::: EXCERPTED RECORDS :::
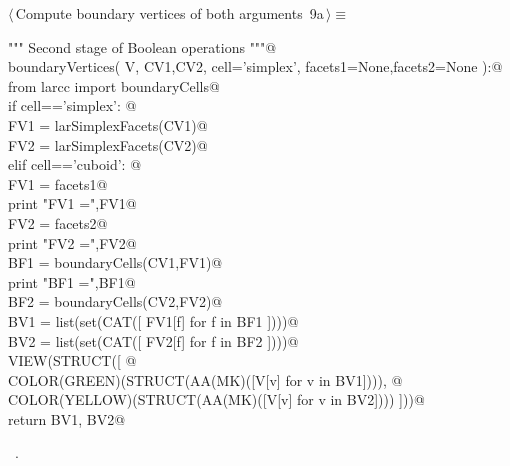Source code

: \documentclass[11pt,oneside]{article}	%
\begin{document}
\begin{flushleft} \small \label{scrap12}
\protect{}$\langle\,$Compute boundary vertices of both arguments\nobreak\ {\footnotesize 9a}$\,\rangle\equiv$
\vspace{-1ex}
\begin{list}{}{} \item
\mbox{}\verb@""" Second stage of Boolean operations """@\\
\mbox{}\verb@def boundaryVertices( V, CV1,CV2, cell='simplex', facets1=None,facets2=None ):@\\
\mbox{}\verb@   from larcc import boundaryCells@\\
\mbox{}\verb@   if cell=='simplex': @\\
\mbox{}\verb@      FV1 = larSimplexFacets(CV1)@\\
\mbox{}\verb@      FV2 = larSimplexFacets(CV2)@\\
\mbox{}\verb@   elif cell=='cuboid': @\\
\mbox{}\verb@      FV1 = facets1@\\
\mbox{}\verb@      print "\n FV1 =",FV1@\\
\mbox{}\verb@      FV2 = facets2@\\
\mbox{}\verb@      print "\n FV2 =",FV2@\\
\mbox{}\verb@   BF1 = boundaryCells(CV1,FV1)@\\
\mbox{}\verb@   print "\n BF1 =",BF1@\\
\mbox{}\verb@   BF2 = boundaryCells(CV2,FV2)@\\
\mbox{}\verb@   BV1 = list(set(CAT([ FV1[f] for f in BF1 ])))@\\
\mbox{}\verb@   BV2 = list(set(CAT([ FV2[f] for f in BF2 ])))@\\
\mbox{}\verb@   VIEW(STRUCT([ @\\
\mbox{}\verb@      COLOR(GREEN)(STRUCT(AA(MK)([V[v] for v in BV1]))), @\\
\mbox{}\verb@      COLOR(YELLOW)(STRUCT(AA(MK)([V[v] for v in BV2]))) ]))@\\
\mbox{}\verb@   return BV1, BV2@\\
\mbox{}\verb@@{\NWsep}
\end{list}
\vspace{-1ex}
\footnotesize\addtolength{\baselineskip}{-1ex}
\begin{list}{}{\setlength{\itemsep}{-\parsep}\setlength{\itemindent}{-\leftmargin}}
\item \NWtxtMacroRefIn\ .
\end{list}
\end{flushleft}
\end{document}
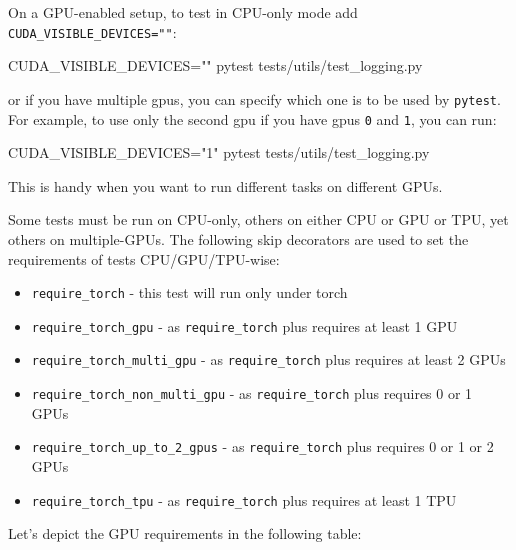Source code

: \documentclass[
]{report}
\newenvironment{Shaded}{\begin{snugshade}}{\end{snugshade}}
\newcommand{\ExtensionTok}[1]{\textcolor[rgb]{0.00,0.23,0.31}{#1}}
\newcommand{\NormalTok}[1]{\textcolor[rgb]{0.00,0.23,0.31}{#1}}
\newcommand{\OperatorTok}[1]{\textcolor[rgb]{0.37,0.37,0.37}{#1}}
\newcommand{\StringTok}[1]{\textcolor[rgb]{0.13,0.47,0.30}{#1}}
\newcommand{\VariableTok}[1]{\textcolor[rgb]{0.07,0.07,0.07}{#1}}
\providecommand{\tightlist}{%
  \setlength{\itemsep}{0pt}\setlength{\parskip}{0pt}}\usepackage{longtable,booktabs,array}
\begin{document}
On a GPU-enabled setup, to test in CPU-only mode add
\texttt{CUDA\_VISIBLE\_DEVICES=""}:

\begin{Shaded}
\begin{Highlighting}[]
\VariableTok{CUDA\_VISIBLE\_DEVICES}\OperatorTok{=}\StringTok{""} \ExtensionTok{pytest}\NormalTok{ tests/utils/test\_logging.py}
\end{Highlighting}
\end{Shaded}

or if you have multiple gpus, you can specify which one is to be used by
\texttt{pytest}. For example, to use only the second gpu if you have
gpus \texttt{0} and \texttt{1}, you can run:

\begin{Shaded}
\begin{Highlighting}[]
\VariableTok{CUDA\_VISIBLE\_DEVICES}\OperatorTok{=}\StringTok{"1"} \ExtensionTok{pytest}\NormalTok{ tests/utils/test\_logging.py}
\end{Highlighting}
\end{Shaded}

This is handy when you want to run different tasks on different GPUs.

Some tests must be run on CPU-only, others on either CPU or GPU or TPU,
yet others on multiple-GPUs. The following skip decorators are used to
set the requirements of tests CPU/GPU/TPU-wise:

\begin{itemize}
\tightlist
\item
  \texttt{require\_torch} - this test will run only under torch
\item
  \texttt{require\_torch\_gpu} - as \texttt{require\_torch} plus
  requires at least 1 GPU
\item
  \texttt{require\_torch\_multi\_gpu} - as \texttt{require\_torch} plus
  requires at least 2 GPUs
\item
  \texttt{require\_torch\_non\_multi\_gpu} - as \texttt{require\_torch}
  plus requires 0 or 1 GPUs
\item
  \texttt{require\_torch\_up\_to\_2\_gpus} - as \texttt{require\_torch}
  plus requires 0 or 1 or 2 GPUs
\item
  \texttt{require\_torch\_tpu} - as \texttt{require\_torch} plus
  requires at least 1 TPU
\end{itemize}

Let's depict the GPU requirements in the following table:
\end{document}
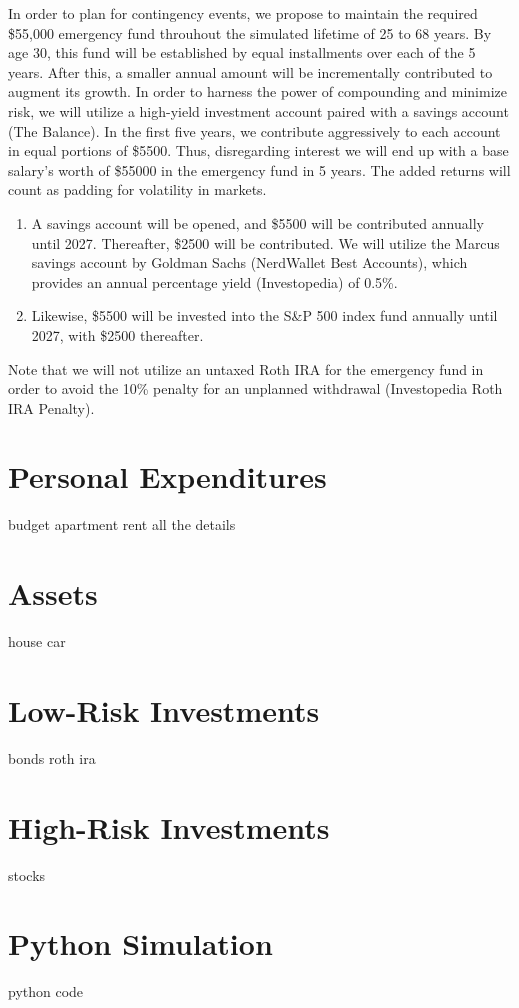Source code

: \documentclass[12pt]{article}
\begin{document}
In order to plan for contingency events, we propose to maintain the required \$55,000 emergency
fund throuhout the simulated lifetime of 25 to 68 years. By age 30, this fund will be established
by equal installments over each of the 5 years. After this, a smaller annual amount will be incrementally contributed to augment its growth.
In order to harness the power of compounding and minimize risk, we will utilize a high-yield investment account
paired with a savings account (The Balance). In the first five years, we contribute aggressively to each account in equal portions of \$5500.
Thus, disregarding interest we will end up with a base salary's worth of \$55000 in the emergency fund in 5 years.
The added returns will count as padding for volatility in markets.

\begin{enumerate}
    \item A savings account will be opened, and \$5500 will be contributed annually until 2027. Thereafter, \$2500 will be contributed.
    We will utilize the Marcus savings account by Goldman Sachs (NerdWallet Best Accounts), which provides an annual percentage yield (Investopedia) of 0.5\%.
    \item Likewise, \$5500 will be invested into the S\&P 500 index fund annually until 2027, with \$2500 thereafter.
\end{enumerate}

Note that we will not utilize an untaxed Roth IRA for the emergency fund in order to avoid the 10\% penalty for an unplanned withdrawal (Investopedia Roth IRA Penalty).

\section{Personal Expenditures}

budget
apartment rent
all the details

\section{Assets}

house
car

\section{Low-Risk Investments}

bonds
roth ira

\section{High-Risk Investments}

stocks

\section{Python Simulation}

python code
\end{document}
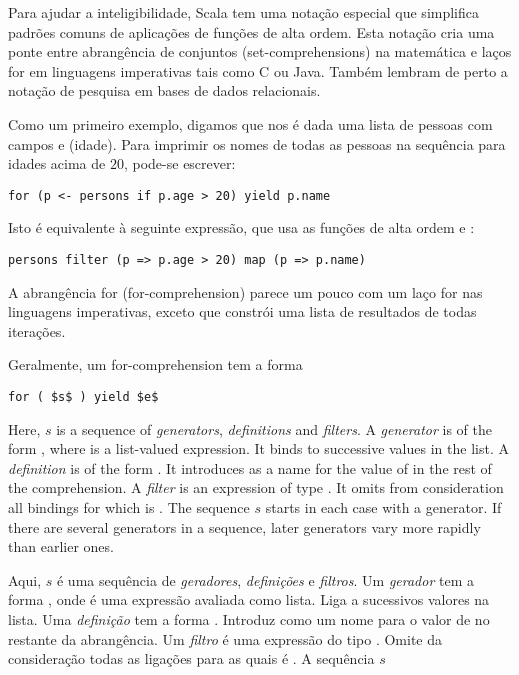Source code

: Para ajudar a inteligibilidade, Scala tem uma notação especial que simplifica padrões comuns de aplicações 
de funções de alta ordem. Esta notação cria uma ponte entre abrangência de conjuntos (set-comprehensions) 
na matemática e laços for em linguagens imperativas tais como C ou Java. Também lembram de perto
a notação de pesquisa em bases de dados relacionais.  

Como um primeiro exemplo, digamos que nos é dada uma lista  de pessoas com campos  
e  (idade). Para imprimir os nomes de todas as pessoas na sequência para idades acima de $20$, 
pode-se escrever:
 
\begin{lstlisting}
for (p <- persons if p.age > 20) yield p.name
\end{lstlisting}
Isto é equivalente à seguinte expressão, que usa as funções de alta ordem  e : 
\begin{lstlisting}
persons filter (p => p.age > 20) map (p => p.name)
\end{lstlisting}
A abrangência for (for-comprehension) parece um pouco com um laço for nas linguagens imperativas, 
exceto que constrói uma lista de resultados de todas iterações.

Geralmente, um for-comprehension tem a forma
\begin{lstlisting}
for ( $s$ ) yield $e$
\end{lstlisting}
Here, $s$ is a sequence of {\em generators}, {\em definitions} and
{\em filters}.  A {\em generator} is of the form ,
where  is a list-valued expression. It binds  to
successive values in the list.  A {\em definition} is of the form
. It introduces  as a name for the value of
 in the rest of the comprehension. A {\em filter} is an
expression  of type .  It omits from
consideration all bindings for which  is .  The
sequence $s$ starts in each case with a generator.  If there are
several generators in a sequence, later generators vary more rapidly
than earlier ones.

Aqui, $s$ é uma sequência de {\em geradores}, {\em definições} e {\em filtros}. Um {\em gerador} tem a 
forma , onde  é uma expressão avaliada como lista. Liga  a sucessivos
valores na lista. Uma {\em definição} tem a forma . Introduz  como um nome para 
o valor de  no restante da abrangência. Um {\em filtro} é uma expressão  do tipo 
. Omite da consideração todas as ligações para as quais  é . A
sequência $s$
:::
WHAT YOU SHOULD DO: Take the lines of the material above from the first through the one containing "BF2 = boundaryCells(CV2,FV2)@\\", both included, and print them exactly without the pictures.

ANSWER SPACE:
Source code

: \documentclass[11pt,oneside]{article}	%
\begin{document}
\begin{flushleft} \small \label{scrap12}
\protect{}$\langle\,$Compute boundary vertices of both arguments\nobreak\ {\footnotesize 9a}$\,\rangle\equiv$
\vspace{-1ex}
\begin{list}{}{} \item
\mbox{}\verb@""" Second stage of Boolean operations """@\\
\mbox{}\verb@def boundaryVertices( V, CV1,CV2, cell='simplex', facets1=None,facets2=None ):@\\
\mbox{}\verb@   from larcc import boundaryCells@\\
\mbox{}\verb@   if cell=='simplex': @\\
\mbox{}\verb@      FV1 = larSimplexFacets(CV1)@\\
\mbox{}\verb@      FV2 = larSimplexFacets(CV2)@\\
\mbox{}\verb@   elif cell=='cuboid': @\\
\mbox{}\verb@      FV1 = facets1@\\
\mbox{}\verb@      print "\n FV1 =",FV1@\\
\mbox{}\verb@      FV2 = facets2@\\
\mbox{}\verb@      print "\n FV2 =",FV2@\\
\mbox{}\verb@   BF1 = boundaryCells(CV1,FV1)@\\
\mbox{}\verb@   print "\n BF1 =",BF1@\\
\mbox{}\verb@   BF2 = boundaryCells(CV2,FV2)@\\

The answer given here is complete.